By Karen Freifeld and Alina Selyukh
(Reuters) - New York Attorney General Eric Schneiderman is expanding his inquiry into the finances of tax-exempt political groups that are wielding hefty power in the 2012 election by spending millions of dollars raised from undisclosed donors.
Schneiderman is requesting tax returns and other financial documents from roughly two dozen prominent non-profit groups, both conservative- and liberal-leaning, said a source familiar with the inquiries.
The groups include four influential Republican organizations: Crossroads GPS, run by former George W. Bush aide Karl Rove; Americans for Tax Reform Foundation, run by a powerful anti-tax Republican Grover Norquist; American Action Network, chaired by former Senator Norm Coleman; and American Future Fund, founded by Iowa-based strategist Nick Ryan.
Earlier this year Ryan ran the "Super PAC" backing Republican presidential candidate Rick Santorum who has since withdrawn from the race.
Letters also went out to four liberal groups: Priorities USA Action, founded by two former aides to President Barack Obama; American Bridge 21st Century Foundation, which focuses on opposition research; Patriot Majority USA, run by veteran Democratic consultant Craig Varoga; and America Votes group founded by several prominent Democratic operatives.
The probe reflects the increasing scrutiny that authorities are giving such tax-exempt groups, which qualify under U.S. tax code as "social welfare" non-profit organizations. That status allows them to rake in millions of dollars while keeping their donors secret as long a most of their money buys "issue advocacy ads" that do not directly support or oppose a political candidate.
Unlike regular political ads, such "advocacy" ads cannot use a candidate's name or likeness and are supposed to be used to educate the public on broad issues or positions.

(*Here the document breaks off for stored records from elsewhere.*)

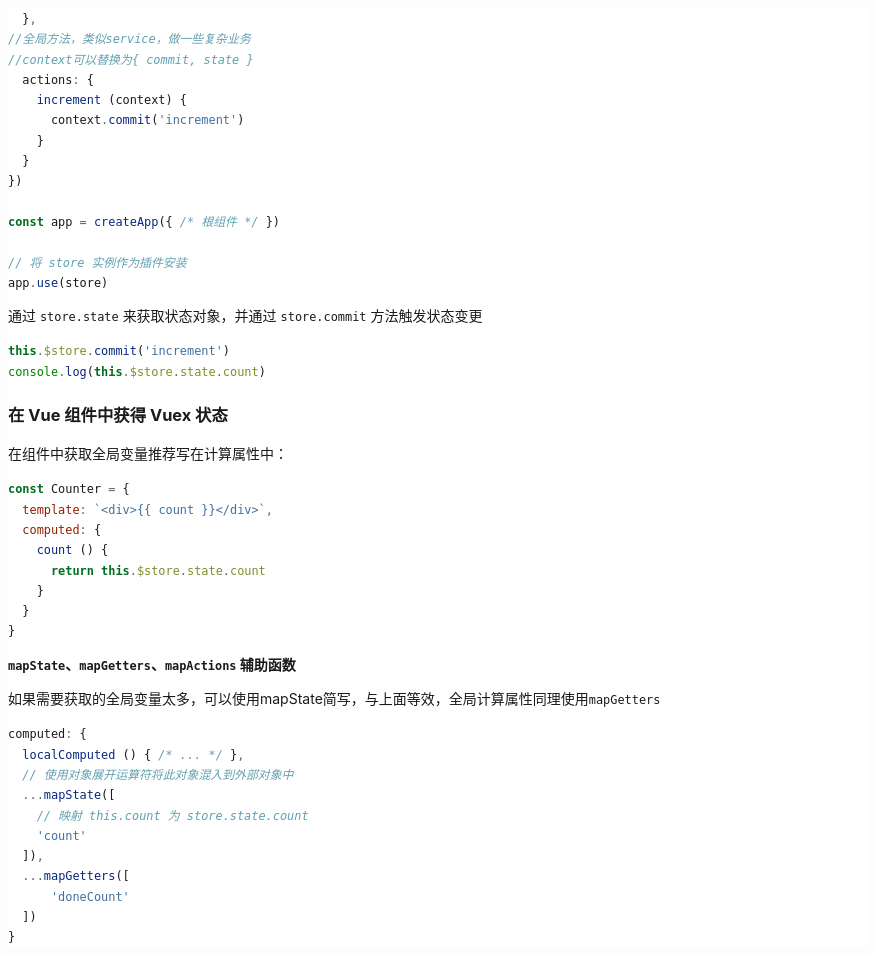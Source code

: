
 ```js
  },
//全局方法，类似service，做一些复杂业务
//context可以替换为{ commit, state }
  actions: {
    increment (context) {
      context.commit('increment')
    }
  }
})

const app = createApp({ /* 根组件 */ })

// 将 store 实例作为插件安装
app.use(store)
```

通过 `store.state` 来获取状态对象，并通过 `store.commit` 方法触发状态变更

```js
this.$store.commit('increment')
console.log(this.$store.state.count)
```

### 在 Vue 组件中获得 Vuex 状态

在组件中获取全局变量推荐写在计算属性中：

```js
const Counter = {
  template: `<div>{{ count }}</div>`,
  computed: {
    count () {
      return this.$store.state.count
    }
  }
}
```

**`mapState`、`mapGetters`、`mapActions` 辅助函数**

如果需要获取的全局变量太多，可以使用mapState简写，与上面等效，全局计算属性同理使用`mapGetters`

```js
computed: {
  localComputed () { /* ... */ },
  // 使用对象展开运算符将此对象混入到外部对象中
  ...mapState([
    // 映射 this.count 为 store.state.count
    'count'
  ]),
  ...mapGetters([
      'doneCount'
  ])
}
```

The amount spent by these groups as well as some of the ads that have pushed "issue advocacy" boundaries has piqued interest in the well-guarded identities of the group's donors.
Many non-profits have affiliated "Super PACs," or political action committees, which also can raise unlimited funds and have no limits on how much of their cash buys political advertising but have to disclose all donors.
When a U.S. Supreme Court ruling in 2010 paved the way for Super PACs, campaign finance observers and watchdogs predicted an influx of corporate cash into politics thanks to the Super PACs' bottomless coffers.
But Super PACs have to file monthly disclosures, presumably discouraging corporations from giving to them and prompting many of them to direct more cash toward the more secretive non-profits.
Schneiderman's inquiries are aimed at revealing more about the free-spending non-profits in a campaign year marked by especially negative ads and predictions that Super PACs and non-profits could spend hundreds of millions of dollars in a record-setting spree.
If his office does not receive the requested information, the attorney general has the authority to subpoena the documents.
The inquiries are based on a New York state law that requires charities that raise money or do business in the state to file annual reports with the attorney general's charities bureau and provide an Internal Revenue Service form if they solicit $25,000 or more in contributions.
In late June, Schneiderman issued a subpoena over the finances of the Chamber of Commerce, a vast and powerful business lobby whose donors are kept under tight wraps. A person familiar with the situation at the time said Schneiderman was investigating whether a non-profit affiliate sent money to the chamber for use in political activity.
"As the chief regulator of charities and non-profits in the State of New York, I am committed to restoring accountability and transparency by shining a light on the new role that these organizations are now playing in our political process," Schneiderman said in a statement this month.
His office declined to comment on Thursday regarding the inquiry, first reported by The New York Times.